BEGIN INPUT DATA

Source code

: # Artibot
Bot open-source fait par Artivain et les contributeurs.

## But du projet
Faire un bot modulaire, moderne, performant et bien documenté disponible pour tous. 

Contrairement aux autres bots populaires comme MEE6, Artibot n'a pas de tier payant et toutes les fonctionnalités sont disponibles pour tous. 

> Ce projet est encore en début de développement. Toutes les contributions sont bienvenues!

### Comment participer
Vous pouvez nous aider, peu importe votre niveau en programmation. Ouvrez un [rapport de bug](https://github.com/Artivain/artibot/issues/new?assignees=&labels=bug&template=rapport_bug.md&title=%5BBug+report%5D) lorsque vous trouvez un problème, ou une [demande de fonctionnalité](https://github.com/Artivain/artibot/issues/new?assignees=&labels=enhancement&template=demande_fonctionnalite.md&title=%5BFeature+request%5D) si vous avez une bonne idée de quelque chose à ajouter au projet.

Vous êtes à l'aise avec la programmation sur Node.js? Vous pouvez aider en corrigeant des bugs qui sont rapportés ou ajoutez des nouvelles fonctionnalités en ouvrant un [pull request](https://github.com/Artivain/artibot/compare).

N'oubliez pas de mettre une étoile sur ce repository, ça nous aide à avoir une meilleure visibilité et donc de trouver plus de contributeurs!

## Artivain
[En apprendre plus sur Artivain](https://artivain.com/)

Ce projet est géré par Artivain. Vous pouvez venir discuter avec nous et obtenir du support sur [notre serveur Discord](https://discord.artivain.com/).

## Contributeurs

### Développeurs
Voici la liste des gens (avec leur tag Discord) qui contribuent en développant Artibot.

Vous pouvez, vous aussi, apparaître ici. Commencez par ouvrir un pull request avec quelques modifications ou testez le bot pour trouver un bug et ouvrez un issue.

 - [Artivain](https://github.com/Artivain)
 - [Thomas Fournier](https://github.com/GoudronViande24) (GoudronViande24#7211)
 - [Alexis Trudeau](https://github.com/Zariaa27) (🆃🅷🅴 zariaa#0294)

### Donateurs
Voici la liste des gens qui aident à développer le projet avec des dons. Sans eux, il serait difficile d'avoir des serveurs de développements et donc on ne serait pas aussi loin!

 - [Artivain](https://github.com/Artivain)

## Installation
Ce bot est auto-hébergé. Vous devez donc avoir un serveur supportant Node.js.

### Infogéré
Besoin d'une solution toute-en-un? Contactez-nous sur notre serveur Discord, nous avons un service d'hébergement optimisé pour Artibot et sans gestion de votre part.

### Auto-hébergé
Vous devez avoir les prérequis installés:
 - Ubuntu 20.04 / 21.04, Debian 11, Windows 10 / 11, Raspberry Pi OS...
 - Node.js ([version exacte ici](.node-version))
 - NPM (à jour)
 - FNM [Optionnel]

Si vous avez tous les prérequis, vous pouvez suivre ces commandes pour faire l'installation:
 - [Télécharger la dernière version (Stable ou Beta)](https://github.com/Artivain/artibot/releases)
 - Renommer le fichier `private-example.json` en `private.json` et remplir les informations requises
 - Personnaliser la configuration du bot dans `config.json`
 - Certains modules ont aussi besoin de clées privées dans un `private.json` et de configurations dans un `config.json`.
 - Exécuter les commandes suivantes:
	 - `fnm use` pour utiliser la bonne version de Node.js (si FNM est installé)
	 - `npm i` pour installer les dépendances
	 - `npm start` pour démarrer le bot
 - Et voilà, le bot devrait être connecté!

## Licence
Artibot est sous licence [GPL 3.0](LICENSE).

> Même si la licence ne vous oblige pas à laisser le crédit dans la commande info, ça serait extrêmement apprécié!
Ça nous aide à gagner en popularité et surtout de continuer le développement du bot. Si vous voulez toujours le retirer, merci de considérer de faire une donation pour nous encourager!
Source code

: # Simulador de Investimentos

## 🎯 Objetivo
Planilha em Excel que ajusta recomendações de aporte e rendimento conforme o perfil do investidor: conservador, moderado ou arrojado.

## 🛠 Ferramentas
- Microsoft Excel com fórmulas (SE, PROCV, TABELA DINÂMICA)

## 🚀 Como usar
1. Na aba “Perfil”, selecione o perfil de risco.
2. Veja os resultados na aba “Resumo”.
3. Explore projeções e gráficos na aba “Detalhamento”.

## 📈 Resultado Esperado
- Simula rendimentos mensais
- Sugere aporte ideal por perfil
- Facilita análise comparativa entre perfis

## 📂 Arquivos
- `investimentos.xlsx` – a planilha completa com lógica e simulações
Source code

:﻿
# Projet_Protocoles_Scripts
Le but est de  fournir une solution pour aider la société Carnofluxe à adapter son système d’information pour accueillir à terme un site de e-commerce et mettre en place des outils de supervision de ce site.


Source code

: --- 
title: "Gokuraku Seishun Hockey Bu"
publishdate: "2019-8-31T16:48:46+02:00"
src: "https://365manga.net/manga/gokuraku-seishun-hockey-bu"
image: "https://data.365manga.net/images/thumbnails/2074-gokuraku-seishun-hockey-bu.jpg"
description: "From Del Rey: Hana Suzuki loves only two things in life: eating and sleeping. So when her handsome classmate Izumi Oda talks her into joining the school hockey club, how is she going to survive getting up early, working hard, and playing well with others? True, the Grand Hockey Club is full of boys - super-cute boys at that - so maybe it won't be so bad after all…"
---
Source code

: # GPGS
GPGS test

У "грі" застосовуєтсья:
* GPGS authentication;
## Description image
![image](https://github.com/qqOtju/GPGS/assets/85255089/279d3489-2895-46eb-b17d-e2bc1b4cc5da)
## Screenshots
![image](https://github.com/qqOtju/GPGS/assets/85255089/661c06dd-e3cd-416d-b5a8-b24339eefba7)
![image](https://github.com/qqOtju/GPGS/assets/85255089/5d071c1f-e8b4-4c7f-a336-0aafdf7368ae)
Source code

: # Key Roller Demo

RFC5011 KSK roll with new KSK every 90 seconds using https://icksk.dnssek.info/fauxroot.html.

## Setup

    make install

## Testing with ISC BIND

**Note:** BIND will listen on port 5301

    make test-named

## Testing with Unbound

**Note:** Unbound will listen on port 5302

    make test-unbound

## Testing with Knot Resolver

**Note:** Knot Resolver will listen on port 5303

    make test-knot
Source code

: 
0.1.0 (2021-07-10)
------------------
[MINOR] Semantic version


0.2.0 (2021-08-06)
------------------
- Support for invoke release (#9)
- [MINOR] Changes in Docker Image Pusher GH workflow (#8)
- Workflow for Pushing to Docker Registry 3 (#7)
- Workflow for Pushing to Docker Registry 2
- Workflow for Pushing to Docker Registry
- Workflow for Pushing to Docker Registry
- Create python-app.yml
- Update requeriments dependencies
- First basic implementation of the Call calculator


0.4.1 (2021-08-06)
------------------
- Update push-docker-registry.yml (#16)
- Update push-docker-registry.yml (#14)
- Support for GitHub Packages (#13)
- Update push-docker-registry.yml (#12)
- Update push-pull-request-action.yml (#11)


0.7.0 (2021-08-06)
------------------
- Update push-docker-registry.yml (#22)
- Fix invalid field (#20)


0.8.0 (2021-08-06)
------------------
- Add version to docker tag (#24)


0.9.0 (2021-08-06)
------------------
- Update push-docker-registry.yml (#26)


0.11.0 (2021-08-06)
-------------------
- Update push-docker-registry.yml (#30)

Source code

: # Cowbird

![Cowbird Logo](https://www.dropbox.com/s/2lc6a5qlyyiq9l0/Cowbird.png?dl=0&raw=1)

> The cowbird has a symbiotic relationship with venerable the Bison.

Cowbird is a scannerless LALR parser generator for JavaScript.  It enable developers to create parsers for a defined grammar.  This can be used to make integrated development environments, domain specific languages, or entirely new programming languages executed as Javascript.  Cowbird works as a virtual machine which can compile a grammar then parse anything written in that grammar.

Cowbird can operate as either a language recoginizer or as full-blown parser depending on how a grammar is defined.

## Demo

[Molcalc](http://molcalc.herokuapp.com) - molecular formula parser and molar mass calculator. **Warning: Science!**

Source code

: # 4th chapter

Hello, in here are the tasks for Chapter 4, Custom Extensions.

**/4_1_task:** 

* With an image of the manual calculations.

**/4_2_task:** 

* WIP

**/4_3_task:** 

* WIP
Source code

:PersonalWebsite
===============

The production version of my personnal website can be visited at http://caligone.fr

END INPUT DATA

WORK ORDER: Once you find the string "private" in a line of the records, copy that line.

RESPONSE TO THE TASK:
 - Renommer le fichier `private-example.json` en `private.json` et remplir les informations requises
 - Certains modules ont aussi besoin de clées privées dans un `private.json` et de configurations dans un `config.json`.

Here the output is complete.